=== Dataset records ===
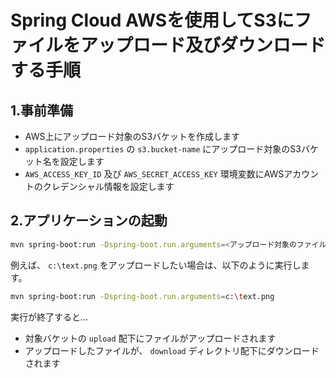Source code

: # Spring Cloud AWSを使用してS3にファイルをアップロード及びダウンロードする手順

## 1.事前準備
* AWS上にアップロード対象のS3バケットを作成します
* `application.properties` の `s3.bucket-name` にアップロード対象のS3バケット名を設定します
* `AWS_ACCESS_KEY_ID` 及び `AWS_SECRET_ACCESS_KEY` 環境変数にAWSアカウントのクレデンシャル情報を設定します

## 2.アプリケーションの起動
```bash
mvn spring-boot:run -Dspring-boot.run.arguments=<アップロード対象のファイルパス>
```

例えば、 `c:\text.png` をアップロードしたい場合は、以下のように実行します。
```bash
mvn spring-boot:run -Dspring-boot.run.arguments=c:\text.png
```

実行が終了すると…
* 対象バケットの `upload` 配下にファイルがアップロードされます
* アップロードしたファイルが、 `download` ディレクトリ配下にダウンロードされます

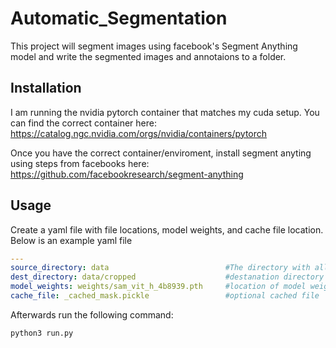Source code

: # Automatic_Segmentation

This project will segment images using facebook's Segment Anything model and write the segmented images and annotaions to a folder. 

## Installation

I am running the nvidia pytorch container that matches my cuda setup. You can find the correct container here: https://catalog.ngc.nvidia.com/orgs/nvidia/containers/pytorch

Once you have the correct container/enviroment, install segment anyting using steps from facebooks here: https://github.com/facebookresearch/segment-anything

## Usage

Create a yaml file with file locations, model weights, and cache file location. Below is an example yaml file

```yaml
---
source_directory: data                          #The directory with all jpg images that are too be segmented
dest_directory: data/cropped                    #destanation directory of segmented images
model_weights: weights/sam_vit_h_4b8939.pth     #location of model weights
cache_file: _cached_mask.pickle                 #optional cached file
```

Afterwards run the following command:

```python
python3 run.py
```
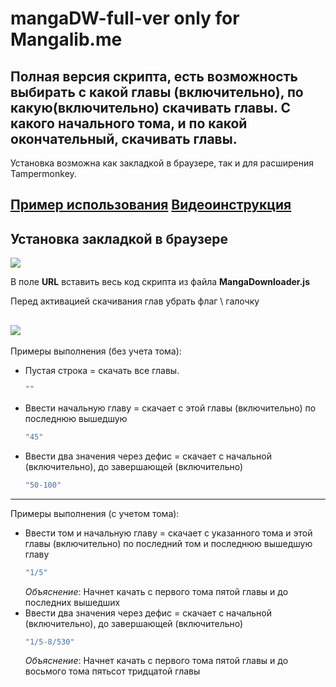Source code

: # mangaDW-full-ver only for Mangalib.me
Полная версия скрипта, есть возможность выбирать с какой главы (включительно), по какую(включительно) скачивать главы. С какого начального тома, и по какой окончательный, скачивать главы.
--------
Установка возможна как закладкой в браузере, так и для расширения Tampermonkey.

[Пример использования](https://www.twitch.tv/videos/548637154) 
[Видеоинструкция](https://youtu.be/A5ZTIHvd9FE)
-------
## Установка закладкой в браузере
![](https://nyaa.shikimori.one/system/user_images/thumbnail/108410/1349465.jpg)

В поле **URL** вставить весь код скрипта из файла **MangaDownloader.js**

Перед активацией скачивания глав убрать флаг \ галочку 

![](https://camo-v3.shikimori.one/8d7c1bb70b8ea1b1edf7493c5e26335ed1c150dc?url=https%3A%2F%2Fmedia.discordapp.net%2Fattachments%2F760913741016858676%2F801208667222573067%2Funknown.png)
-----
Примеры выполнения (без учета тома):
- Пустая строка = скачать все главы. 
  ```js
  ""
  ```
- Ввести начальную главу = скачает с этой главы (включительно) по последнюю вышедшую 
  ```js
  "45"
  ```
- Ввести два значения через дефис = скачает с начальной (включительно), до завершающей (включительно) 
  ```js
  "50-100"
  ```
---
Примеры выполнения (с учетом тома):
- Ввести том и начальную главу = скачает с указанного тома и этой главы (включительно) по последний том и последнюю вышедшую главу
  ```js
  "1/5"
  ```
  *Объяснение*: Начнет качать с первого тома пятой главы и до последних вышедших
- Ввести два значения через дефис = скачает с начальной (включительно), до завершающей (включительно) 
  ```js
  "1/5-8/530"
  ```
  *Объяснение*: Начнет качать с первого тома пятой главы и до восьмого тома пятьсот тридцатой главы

=== Exercise instructions ===
Here the job is to repeat the entries verbatim while leaving all pictures out.

=== Answer box ===
Source code

: # Spring Cloud AWSを使用してS3にファイルをアップロード及びダウンロードする手順

## 1.事前準備
* AWS上にアップロード対象のS3バケットを作成します
* `application.properties` の `s3.bucket-name` にアップロード対象のS3バケット名を設定します
* `AWS_ACCESS_KEY_ID` 及び `AWS_SECRET_ACCESS_KEY` 環境変数にAWSアカウントのクレデンシャル情報を設定します

## 2.アプリケーションの起動
```bash
mvn spring-boot:run -Dspring-boot.run.arguments=<アップロード対象のファイルパス>
```

例えば、 `c:\text.png` をアップロードしたい場合は、以下のように実行します。
```bash
mvn spring-boot:run -Dspring-boot.run.arguments=c:\text.png
```

実行が終了すると…
* 対象バケットの `upload` 配下にファイルがアップロードされます
* アップロードしたファイルが、 `download` ディレクトリ配下にダウンロードされます

Source code

: # Automatic_Segmentation

This project will segment images using facebook's Segment Anything model and write the segmented images and annotaions to a folder. 

## Installation

I am running the nvidia pytorch container that matches my cuda setup. You can find the correct container here: https://catalog.ngc.nvidia.com/orgs/nvidia/containers/pytorch

Once you have the correct container/enviroment, install segment anyting using steps from facebooks here: https://github.com/facebookresearch/segment-anything

## Usage

Create a yaml file with file locations, model weights, and cache file location. Below is an example yaml file

```yaml
---
source_directory: data                          #The directory with all jpg images that are too be segmented
dest_directory: data/cropped                    #destanation directory of segmented images
model_weights: weights/sam_vit_h_4b8939.pth     #location of model weights
cache_file: _cached_mask.pickle                 #optional cached file
```

Afterwards run the following command:

```python
python3 run.py
```
Source code

: # mangaDW-full-ver only for Mangalib.me
Полная версия скрипта, есть возможность выбирать с какой главы (включительно), по какую(включительно) скачивать главы. С какого начального тома, и по какой окончательный, скачивать главы.
--------
Установка возможна как закладкой в браузере, так и для расширения Tampermonkey.

[Пример использования](https://www.twitch.tv/videos/548637154) 
[Видеоинструкция](https://youtu.be/A5ZTIHvd9FE)
-------
## Установка закладкой в браузере
![](https://nyaa.shikimori.one/system/user_images/thumbnail/108410/1349465.jpg)

В поле **URL** вставить весь код скрипта из файла **MangaDownloader.js**

Перед активацией скачивания глав убрать флаг \ галочку 

![](https://camo-v3.shikimori.one/8d7c1bb70b8ea1b1edf7493c5e26335ed1c150dc?url=https%3A%2F%2Fmedia.discordapp.net%2Fattachments%2F760913741016858676%2F801208667222573067%2Funknown.png)
-----
Примеры выполнения (без учета тома):
- Пустая строка = скачать все главы. 
  ```js
  ""
  ```
- Ввести начальную главу = скачает с этой главы (включительно) по последнюю вышедшую 
  ```js
  "45"
  ```
- Ввести два значения через дефис = скачает с начальной (включительно), до завершающей (включительно) 
  ```js
  "50-100"
  ```
---
Примеры выполнения (с учетом тома):
- Ввести том и начальную главу = скачает с указанного тома и этой главы (включительно) по последний том и последнюю вышедшую главу
  ```js
  "1/5"
  ```
  *Объяснение*: Начнет качать с первого тома пятой главы и до последних вышедших
- Ввести два значения через дефис = скачает с начальной (включительно), до завершающей (включительно) 
  ```js
  "1/5-8/530"
  ```
  *Объяснение*: Начнет качать с первого тома пятой главы и до восьмого тома пятьсот тридцатой главы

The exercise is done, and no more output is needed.